If suspicious activity is suspected or other unanswered questions exist, create database dumps, take disk snapshots of relevant volumes, get screen captures of anomalous activity before making changes such that post-remedation forensic analysis is supported.
The responders work to contain and remediate the issue; timelines vary based on the assessed severity.
The IC coordinates, communicates, and tracks the investigation and remediation.
If appropriate to the situation, the IC coordinates with the Product Owner (PO) to notify affected customers.

Retrospective:

The responding team holds a retrospective to analyze the incident, capture follow-ups and lessons-learned, and write a formal report.

During this process, the team communicates in the following places:

Situation updates, investigation notes, and other relevant information gets captured in the issue/ticket created to track this event.
Real-time communication happens in Teams, in the Ops Alerts channel.
If needed, the team can use a Teams Chat to share information that's not appropriate for unauthorized employees (PII, etc.).

For full details, read on.

Response process#

Initiate#

An incident begins when someone becomes aware of a potential incident. We define "incident" broadly, following NIST SP 800-61, as "a violation or imminent threat of violation of computer security policies, acceptable use policies, or standard security practices". This is a deliberately broad definition, designed to encompass any scenario that might threaten the security of a system. (For more, see: What is an incident?)

When a person (the reporter) notices what appears to be a security-related incident, they should check #Official - Incident Response and project specific channels on Teams to see if this may be expected behavior (e.g., expected system downtime during a maintenance window) and if necessary alert the on-call system administrators by messaging on #Official - Incident Response.

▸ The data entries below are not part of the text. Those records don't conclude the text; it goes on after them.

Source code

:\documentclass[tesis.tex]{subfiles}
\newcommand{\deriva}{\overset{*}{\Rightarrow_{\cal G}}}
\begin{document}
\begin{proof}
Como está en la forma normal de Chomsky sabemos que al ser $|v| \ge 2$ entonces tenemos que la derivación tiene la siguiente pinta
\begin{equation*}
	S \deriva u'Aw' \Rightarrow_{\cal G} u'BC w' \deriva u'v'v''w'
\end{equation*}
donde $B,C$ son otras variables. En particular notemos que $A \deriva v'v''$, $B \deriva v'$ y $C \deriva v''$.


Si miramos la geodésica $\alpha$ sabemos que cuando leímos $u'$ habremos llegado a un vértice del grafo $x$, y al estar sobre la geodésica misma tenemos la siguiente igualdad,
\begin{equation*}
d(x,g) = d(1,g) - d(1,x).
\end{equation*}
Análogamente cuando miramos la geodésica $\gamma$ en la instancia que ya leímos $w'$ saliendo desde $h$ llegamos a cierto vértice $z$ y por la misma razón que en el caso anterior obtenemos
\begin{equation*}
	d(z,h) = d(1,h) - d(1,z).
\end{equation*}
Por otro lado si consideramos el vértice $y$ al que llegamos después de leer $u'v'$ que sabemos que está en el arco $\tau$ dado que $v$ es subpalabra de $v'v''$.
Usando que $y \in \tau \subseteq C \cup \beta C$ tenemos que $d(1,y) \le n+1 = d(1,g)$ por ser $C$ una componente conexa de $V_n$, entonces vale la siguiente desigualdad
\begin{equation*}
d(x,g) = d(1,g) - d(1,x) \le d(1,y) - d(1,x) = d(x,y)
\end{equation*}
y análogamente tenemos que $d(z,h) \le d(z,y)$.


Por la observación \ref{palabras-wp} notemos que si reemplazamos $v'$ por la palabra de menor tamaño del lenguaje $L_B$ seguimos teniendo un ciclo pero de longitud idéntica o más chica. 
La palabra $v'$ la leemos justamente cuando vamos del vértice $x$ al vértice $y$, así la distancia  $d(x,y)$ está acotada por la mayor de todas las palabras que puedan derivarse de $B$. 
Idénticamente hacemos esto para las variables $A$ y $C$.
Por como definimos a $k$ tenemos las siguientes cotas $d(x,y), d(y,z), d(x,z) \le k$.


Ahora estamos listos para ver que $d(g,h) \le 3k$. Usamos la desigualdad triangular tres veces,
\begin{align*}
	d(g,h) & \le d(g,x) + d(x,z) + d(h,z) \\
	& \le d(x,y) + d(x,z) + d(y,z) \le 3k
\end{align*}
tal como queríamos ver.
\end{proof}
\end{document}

If they don't get acknowledgment from the Incident Response team within 10 minutes, they should escalate by contacting the Bixal Solutions Incident Response Team directly until they receive acknowledgment of their report.

The first participant on the Bixal Solutions Incident Response Team becomes the initial Incident Commander (IC) and carries out the next steps in the response. The IC's responsibility is coordination, not necessarily investigation. The IC's primary role is to guide the process. The first responder may remain IC throughout the process, or they may hand off IC duties later in the process.

The IC makes sure that the incident response process is followed, including supporting the reporter if the reporter already started it, or starting it if nobody has started it yet.

Comms at the Initiate phase#

Note that at this point the event's status is "investigating" — we haven't confirmed that it's really an issue yet. So, we should actually refer to this as just an "event" at this point; it doesn't become an "incident" until we've confirmed it.

To help with reporting, you may copy the following template into Teams to create the issue (replace ALL CAPS with pertinent details):

Short description of what's going on with SYSTEM

* *Status*: investigating
* *Severity*: unknown
* *Reporter*: WHO INITIALLY REPORTED THE ISSUE
* *IC*: YOUR NAME
* *Responders*: ANY OTHER RESPONDERS

ANY EXTRA DETAILS ABOUT THE ISSUE CAN GO HERE.

The IC is responsible for keeping this issue up-to-date as investigation and remediation progresses. Everyone involved in the issue (responders) should leave notes as comments on the issue.

The IC may start a Teams meeting room and/or create a Sharepoint doc so that responders can share information in real time:

Assess#

The next step is to assess the event. We need to answer two questions:

Is this an incident? (i.e., did the thing we suspect happen actually happen?)
If so, how severe is it? (This will determine how our response proceeds.)
Could the event have been triggered by an external dependency?

To answer these questions, the IC should form a response team by DM'ing people in Teams. The response team should work to confirm the event and assess its impact.

If the event turns out to be a false alarm, the IC should update the issue, setting the status to "false alarm", and closing the issue.

If the event is a valid incident, the team should assess its impact and determine an initial severity following the incident severity guide below. (Note that the severity can change over the lifespan of the incident, so it's OK to determine the initial severity fairly quickly.)

If a security incident is suspected, the IC ensures that system state is captured with disk snapshots, screen captures and any other mechanisms relevant to the system such that post-remedation forensic analysis is supported.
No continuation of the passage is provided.